É um espetáculo luminoso, em que o elenco dança, faz pantomima, canta, toca vários instrumentos. E alguns atores interpretam mais de um personagem.

Na peça, o patriarca viúvo Leonato anseia por casar sua sobrinha Beatriz e sua filha Hero. A paixão romântica e idealizada se instala na relação de Hero e Claudio. Mas os caminhos do amor são mais tortuosos entre Benedicto e Beatriz, que preparam o terreno amoroso a partir de um duelo de palavras nada lisonjeiras. O anfitrião Sr. Leonato, o Príncipe Dom Pedro e outros personagens buscam unir essas duas criaturas ágeis no pensamento e que desdenham dos sentimentos nessas comemorações de retorno vitorioso da guerra.

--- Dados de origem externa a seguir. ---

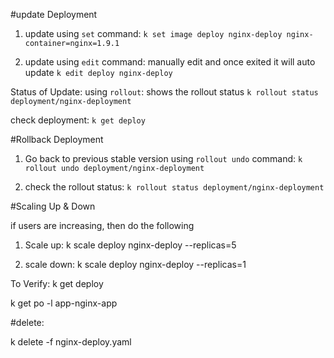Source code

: #update Deployment


1. update using `set` command:
``k set image deploy nginx-deploy nginx-container=nginx=1.9.1`` 

2. update using `edit` command: manually edit and once exited it will auto update
``k edit deploy nginx-deploy``

Status of Update:  using `rollout`: shows the rollout status
``k rollout status deployment/nginx-deployment``


check deployment:
``k get deploy``



#Rollback Deployment

1. Go back to previous stable version using `rollout undo` command:
``k rollout undo deployment/nginx-deployment``

2. check the rollout status:
``k rollout status deployment/nginx-deployment``



#Scaling Up & Down 

if users are increasing, then do the following

1. Scale up:
k scale deploy nginx-deploy --replicas=5

2. scale down:
k scale deploy nginx-deploy --replicas=1

To Verify:
k get deploy

k get po -l app-nginx-app


#delete:

k delete -f nginx-deploy.yaml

Mas não faltam os golpes baixos. Por inveja das conquistas de Claudio, Don John (o irmão bastardo do Príncipe) forja uma situação para incriminar de deslealdade a doce Hero.

O grupo Clowns de Shakespeare desenvolve há anos uma pesquisa sobre a presença cênica do ator, a música na cena, e teatro popular de comédias. Além disso, a equipe investiga as técnicas do clown em amplo diálogo estético com o imaginário nordestino e seus heróis que subvertem as lógicas.

Com um elenco afinado, os atores mostram domínio de suas funções. Marco França interpreta Benedicto e Corniso, e explora o jogo com maestria das técnicas do clown e as variações da comédia (do melodrama ao musical).

A personagem Beatriz, da atriz Renata Kaiser, é cheia de atitudes nessa peleja amorosa. Há uma graça selvagem na aparente dureza da donzela. Paula Queiroz explora facetas opostas como a suave Hero e como o cafajeste interesseiro, Borracho, quando usa máscara e tem um gestual mais caricatural. Joel Monteiro faz um Mensageiro nas dobras do clichê e de grande apelo popular e trabalha os detalhes para diferenciar a personalidade dos irmãos Dom Pedro, e Dom John. João Ricardo Aguiar faz o divertido Leonato e o bocó Vinagrão. Camille Carvalho explora as idiossincrasias de Margarete.

Por alguns momentos os atores deixam transparecer a própria arte interpretativa, embaralhando personagens, como um delicioso flash de metateatro.

Os cenários, os figurinos e os adereços de João Marcelino são coloridos e levam para a cena a beleza do Nordeste em alusão à riqueza cultural da região, como nas sandálias dos cangaceiros de Lampião, nas casacas dos vaqueiros e nos bordados e rendas nordestinas e mineiras.

A música ocupa um lugar especial na montagem e tem direção de Marco França. São músicas singelas. Uma delas, com Marco França ao violão, é um acróstico com o nome Beatriz. “Ah, mais que dia feliz! Ah, como estou tão feliz! Quem me ama? Quem me ama? Be-a-triz!”. A iluminação de Rogério Ferraz simples e eficiente.

A graça está no corpo dos atores, se espalha pelo palco e contagia o público, que aplaudiu fervorosamente às sessões do espetáculo da sexta-feira, dedicadas ao crítico Sebastião Milaré, homenageado da Mostra.